Querying Nested and Repeated Fields in Legacy SQL

This document describes how to query nested and repeated fields in BigQuery using legacy SQL.

Nested and Repeated Data in Legacy SQL

The information in this section applies to legacy SQL. The preferred query syntax for nested repeated data is standard SQL. For information on handling nested repeated data in standard SQL, see: Migrating to Standard SQL.

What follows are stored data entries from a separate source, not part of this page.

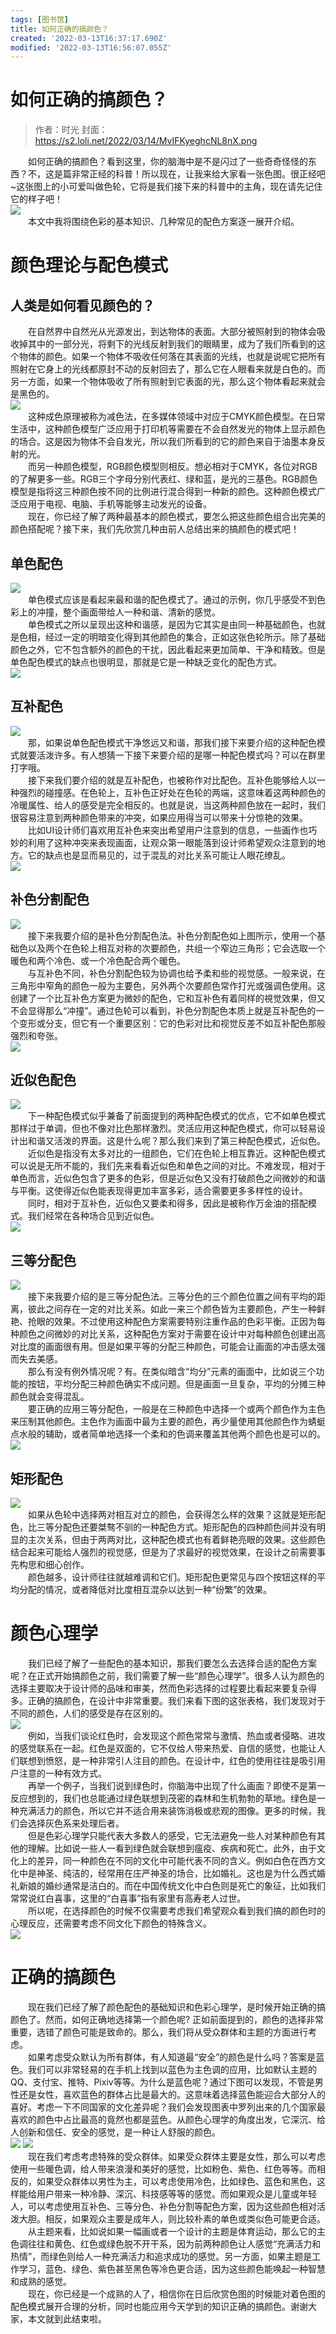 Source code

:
 ```yaml
---
tags: [图书馆]
title: 如何正确的搞颜色？
created: '2022-03-13T16:37:17.690Z'
modified: '2022-03-13T16:56:07.055Z'
---
```


# 如何正确的搞颜色？
> 作者：时光
封面：https://s2.loli.net/2022/03/14/MvIFKyeghcNL8nX.png

<div>&emsp;&emsp;如何正确的搞颜色？看到这里，你的脑海中是不是闪过了一些奇奇怪怪的东西？不，这是篇非常正经的科普！所以现在，让我来给大家看一张色图。很正经吧~这张图上的小可爱叫做色轮，它将是我们接下来的科普中的主角，现在请先记住它的样子吧！</div>
<img src="https://s2.loli.net/2022/03/14/vNeWPSi8I47TkFC.png"/>

<div>&emsp;&emsp;本文中我将围绕色彩的基本知识、几种常见的配色方案逐一展开介绍。</div>

#	颜色理论与配色模式
## 人类是如何看见颜色的？

<div>&emsp;&emsp;在自然界中自然光从光源发出，到达物体的表面。大部分被照射到的物体会吸收掉其中的一部分光，将剩下的光线反射到我们的眼睛里，成为了我们所看到的这个物体的颜色。如果一个物体不吸收任何落在其表面的光线，也就是说呢它把所有照射在它身上的光线都原封不动的反射回去了，那么它在人眼看来就是白色的。而另一方面，如果一个物体吸收了所有照射到它表面的光，那么这个物体看起来就会是黑色的。</div>

<img src="https://s2.loli.net/2022/03/14/7OXjMaiqZVDd2B8.png"/>

<div>&emsp;&emsp;这种成色原理被称为减色法，在多媒体领域中对应于CMYK颜色模型。在日常生活中，这种颜色模型广泛应用于打印机等需要在不会自然发光的物体上显示颜色的场合。这是因为物体不会自发光，所以我们所看到的它的颜色来自于油墨本身反射的光。</div>

<div>&emsp;&emsp;而另一种颜色模型，RGB颜色模型则相反。想必相对于CMYK，各位对RGB的了解更多一些。RGB三个字母分别代表红、绿和蓝，是光的三基色。RGB颜色模型是指将这三种颜色按不同的比例进行混合得到一种新的颜色。这种颜色模式广泛应用于电视、电脑、手机等能够主动发光的设备。</div>

<div>&emsp;&emsp;现在，你已经了解了两种最基本的颜色模式，要怎么把这些颜色组合出完美的颜色搭配呢？接下来，我们先欣赏几种由前人总结出来的搞颜色的模式吧！</div>

## 单色配色

<img src="https://s2.loli.net/2022/03/14/kKlBfrNyOhuI1bS.png"/>

<div>&emsp;&emsp;单色模式应该是看起来最和谐的配色模式了。通过的示例，你几乎感受不到色彩上的冲撞，整个画面带给人一种和谐、清新的感觉。</div>

<div>&emsp;&emsp;单色模式之所以呈现出这种和谐感，是因为它其实是由同一种基础颜色，也就是色相，经过一定的明暗变化得到其他颜色的集合，正如这张色轮所示。除了基础颜色之外，它不包含额外的颜色的干扰，因此看起来更加简单、干净和精致。但是单色配色模式的缺点也很明显，那就是它是一种缺乏变化的配色方式。</div>

<img src="https://s2.loli.net/2022/03/14/KdQcZhwj7XboMal.png"/>

## 互补配色

<img src="https://s2.loli.net/2022/03/14/rxGlkCwFJfcXmvz.png"/>

<div>&emsp;&emsp;那，如果说单色配色模式干净悠远又和谐，那我们接下来要介绍的这种配色模式就要活泼许多。有人想猜一下接下来要介绍的是哪一种配色模式吗？可以在群里打字哦。</div>

<div>&emsp;&emsp;接下来我们要介绍的就是互补配色，也被称作对比配色。互补色能够给人以一种强烈的碰撞感。在色轮上，互补色正好处在色轮的两端，这意味着这两种颜色的冷暖属性、给人的感受是完全相反的。也就是说，当这两种颜色放在一起时，我们很容易注意到两种颜色带来的冲突，如果应用得当可以带来十分惊艳的效果。</div>

<div>&emsp;&emsp;比如UI设计师们喜欢用互补色来突出希望用户注意到的信息，一些画作也巧妙的利用了这种冲突来表现画面，让观众第一眼能落到设计师希望观众注意到的地方。它的缺点也是显而易见的，过于混乱的对比关系可能让人眼花缭乱。</div>

<img src="https://s2.loli.net/2022/03/14/WT87GKkfJHpBivS.png"/>

## 补色分割配色

<img src="https://s2.loli.net/2022/03/14/xNn5RAOp9yFMHE2.png"/>

<div>&emsp;&emsp;接下来我要介绍的是补色分割配色法。补色分割配色如上图所示，使用一个基础色以及两个在色轮上相互对称的次要颜色，共组一个窄边三角形；它会选取一个暖色和两个冷色、或一个冷色配合两个暖色。</div>

<div>&emsp;&emsp;与互补色不同，补色分割配色较为协调也给予柔和些的视觉感。一般来说，在三角形中窄角的颜色一般为主要色，另外两个次要颜色常作打光或强调色使用。这创建了一个比互补色方案更为微妙的配色，它和互补色有着同样的視觉效果，但又不会显得那么“冲撞”。通过色轮可以看到，补色分割配色本质上就是互补配色的一个变形或分支，但它有一个重要区别：它的色彩对比和视觉反差不如互补配色那般强烈和夸张。</div>

<img src="https://s2.loli.net/2022/03/14/j8UBEim5LzgS9K4.png"/>

## 近似色配色

<img src="https://s2.loli.net/2022/03/14/KwQGlfmFjaRsX7U.png"/>

<div>&emsp;&emsp;下一种配色模式似乎兼备了前面提到的两种配色模式的优点，它不如单色模式那样过于单调，但也不像对比色那样激烈。灵活应用这种配色模式，你可以轻易设计出和谐又活泼的界面。这是什么呢？那么我们来到了第三种配色模式，近似色。</div>
	
<div>&emsp;&emsp;近似色是指没有太多对比的一组颜色，它们在色轮上相互靠近。这种配色模式可以说是无所不能的，我们先来看看近似色和单色之间的对比。不难发现，相对于单色而言，近似色包含了更多的色彩，但是近似色又没有打破颜色之间微妙的和谐与平衡。这使得近似色能表现得更加丰富多彩，适合需要更多多样性的设计。</div>

<div>&emsp;&emsp;同时，相对于互补色，近似色又要柔和得多，因此是被称作万金油的搭配模式。我们经常在各种场合见到近似色。</div>

<img src="https://s2.loli.net/2022/03/14/iKX73RdNEqHemx2.png"/>

## 三等分配色

<img src="https://s2.loli.net/2022/03/14/IyZNiCoKfkTPAcm.png"/>

<div>&emsp;&emsp;接下来我要介绍的是三等分配色法。三等分色的三个颜色位置之间有平均的距离，彼此之间存在一定的对比关系。如此一来三个颜色皆为主要颜色，产生一种鲜艳、抢眼的效果。不过使用这种配色方案需要特别注重作品的色彩平衡。正因为每种颜色之间微妙的对比关系，这种配色方案对于需要在设计中对每种颜色创建出高对比度的画面很有用。但是如果平等的分配三种颜色，可能会让画面的冲击感太强而失去美感。</div>

<div>&emsp;&emsp;那么有没有例外情况呢？有。在类似暗含“均分”元素的画面中，比如说三个功能的按钮，平均分配三种颜色确实不成问题。但是画面一旦复杂，平均的分摊三种颜色就会变得混乱。</div>

<div>&emsp;&emsp;要正确的应用三等分配色，一般是在三种颜色中选择一个或两个颜色作为主色来压制其他颜色。主色作为画面中最为主要的颜色，再少量使用其他颜色作为蜻蜓点水般的辅助，或者简单地选择一个柔和的色调来覆盖其他两个颜色也是可以的。</div>

<img src="https://s2.loli.net/2022/03/14/S1hVsrUOcBnvdJ6.png"/>

## 矩形配色

<img src="https://s2.loli.net/2022/03/14/cM1JyufH96oZax2.png"/>
	
<div>&emsp;&emsp;如果从色轮中选择两对相互对立的颜色，会获得怎么样的效果？这就是矩形配色，比三等分配色还要桀骜不驯的一种配色方式。矩形配色的四种颜色间并没有明显的主次关系，但由于两两对比，这种配色模式也有着鲜艳亮眼的效果。这些颜色结合起来可能给人强烈的视觉感，但是为了求最好的视觉效果，在设计之前需要事先构思和细心创作。</div>

<div>&emsp;&emsp;颜色越多，设计师往往就越难调和它们。矩形配色更常见与四个按钮这样的平均分配的情况，或者降低对比度相互混杂以达到一种“纷繁”的效果。</div>

# 颜色心理学
<div>&emsp;&emsp;我们已经了解了一些配色的基本知识，那我们要怎么去选择合适的配色方案呢？在正式开始搞颜色之前，我们需要了解一些“颜色心理学”。很多人认为颜色的选择主要取决于设计师的品味和审美，然而色彩选择的过程要比看起来要复杂得多。正确的搞颜色，在设计中非常重要。我们来看下图的这张表格，我们发现对于不同的颜色，人们的感受是存在区别的。</div>

<img src="https://s2.loli.net/2022/03/14/cGeVawtlFJd98bZ.png"/>

<div>&emsp;&emsp;例如，当我们谈论红色时，会发现这个颜色常常与激情、热血或者侵略、进攻的感觉联系在一起。红色是双面的，它不仅给人带来热爱、自信的感觉，也能让人们联想到愤怒，是一种非常引人注目的颜色。在设计中，红色的使用往往是吸引用户注意的一种有效方式。</div>

<div>&emsp;&emsp;再举一个例子，当我们说到绿色时，你脑海中出现了什么画面？即使不是第一反应想到的，我们也总能通过绿色联想到茂密的森林和生机勃勃的草地。绿色是一种充满活力的颜色，所以它并不适合用来装饰消极或悲观的图像。更多的时候，我们会选择灰色系来处理后者。</div>

<div>&emsp;&emsp;但是色彩心理学只能代表大多数人的感受，它无法避免一些人对某种颜色有其他的理解。比如说一些人一看到绿色就会联想到瘟疫、疾病和死亡。此外，由于文化上的差异，同一种颜色在不同的文化中可能代表不同的含义。例如白色在西方文化中是神圣、纯洁的，经常用在庄严神圣的场合，比如婚礼。这也是为什么西式婚礼新娘的婚纱通常是洁白的。而在中国传统文化中白色则是死亡的象征，比如我们常常说红白喜事，这里的“白喜事”指有家里有高寿老人过世。</div>

<div>&emsp;&emsp;所以呢，在选择颜色的时候不仅需要考虑我们希望观众看到我们搞的颜色时的心理反应，还需要考虑不同文化下颜色的特殊含义。</div>

<img src="https://s2.loli.net/2022/03/14/SZlhd9fekqvBXVC.png"/>

# 正确的搞颜色

<div>&emsp;&emsp;现在我们已经了解了颜色配色的基础知识和色彩心理学，是时候开始正确的搞颜色了。然而，如何正确地选择第一个颜色呢? 正如前面提到的，颜色的选择非常重要，选错了颜色可能是致命的。那么，我们将从受众群体和主题的方面进行考虑。</div>

<div>&emsp;&emsp;如果考虑受众默认为所有群体，有人知道最“安全”的颜色是什么吗？答案是蓝色。我们可以非常轻易的在手机上找到以蓝色为主色调的应用，比如默认主题的QQ、支付宝、推特、Pixiv等等。为什么是蓝色呢？通过下图可以发现，不管是男性还是女性，喜欢蓝色的群体占比是最大的。这意味着选择蓝色能迎合大部分人的喜好。考虑一下不同国家的文化差异呢？我们会发现图表中罗列出来的几个国家最喜欢的颜色中占比最高的竟然也都是蓝色。从颜色心理学的角度出发，它深沉、给人创新和信任、安全的感觉，是一种让人舒服的颜色。</div>

<img src="https://s2.loli.net/2022/03/14/bKIeMnUBlEYsvP8.png"/>
<img src="https://s2.loli.net/2022/03/14/t9QSKFvdcPUrTx7.png"/>

<div>&emsp;&emsp;现在我们考虑考虑特殊的受众群体。如果受众群体主要是女性，那么可以考虑使用一些暖色调，给人带来浪漫和美好的感觉，比如粉色、紫色、红色等等。而相反的，如果受众群体以男性为主，可以考虑使用冷色，比如绿色、蓝色和黑色，这样能给用户带来一种冷静、深沉、科技感等等的感觉。而如果观众是儿童或年轻人，可以考虑使用互补色、三等分色、补色分割等配色方案，因为这些颜色相对活泼大胆。相反，如果观众主要是成年人，则比较朴素的单色或类似色可能更合适。</div>

<div>&emsp;&emsp;从主题来看，比如说如果一幅画或者一个设计的主题是体育运动，那么它的主色调往往和黄色、红色或绿色脱不开干系，因为前两种颜色让人感觉“充满活力和热情”，而绿色则给人一种充满活力和追求成功的感觉。另一方面，如果主题是工作学习，蓝色、绿色、紫色甚至黑色等冷色更合适，因为这些颜色能唤起一种智慧和成熟的感觉。</div>

<div>&emsp;&emsp;现在，你已经是一个成熟的人了，相信你在日后欣赏色图的时候能对着色图的配色模式展开合理的分析，同时也能应用今天学到的知识正确的搞颜色。谢谢大家，本文就到此结束啦。</div>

BigQuery supports loading and exporting nested and repeated data in the form of JSON and Avro files. For many legacy SQL queries, BigQuery can automatically flatten the data. For example, many SELECT statements can retrieve nested or repeated fields while maintaining the structure of the data, and WHERE clauses can filter data while maintaining its structure. Conversely, ORDER BY and GROUP BY clauses implicitly flatten queried data. For circumstances where data is not implicitly flattened, such as querying multiple repeated fields in legacy SQL, you can query your data using the FLATTEN and WITHIN SQL functions.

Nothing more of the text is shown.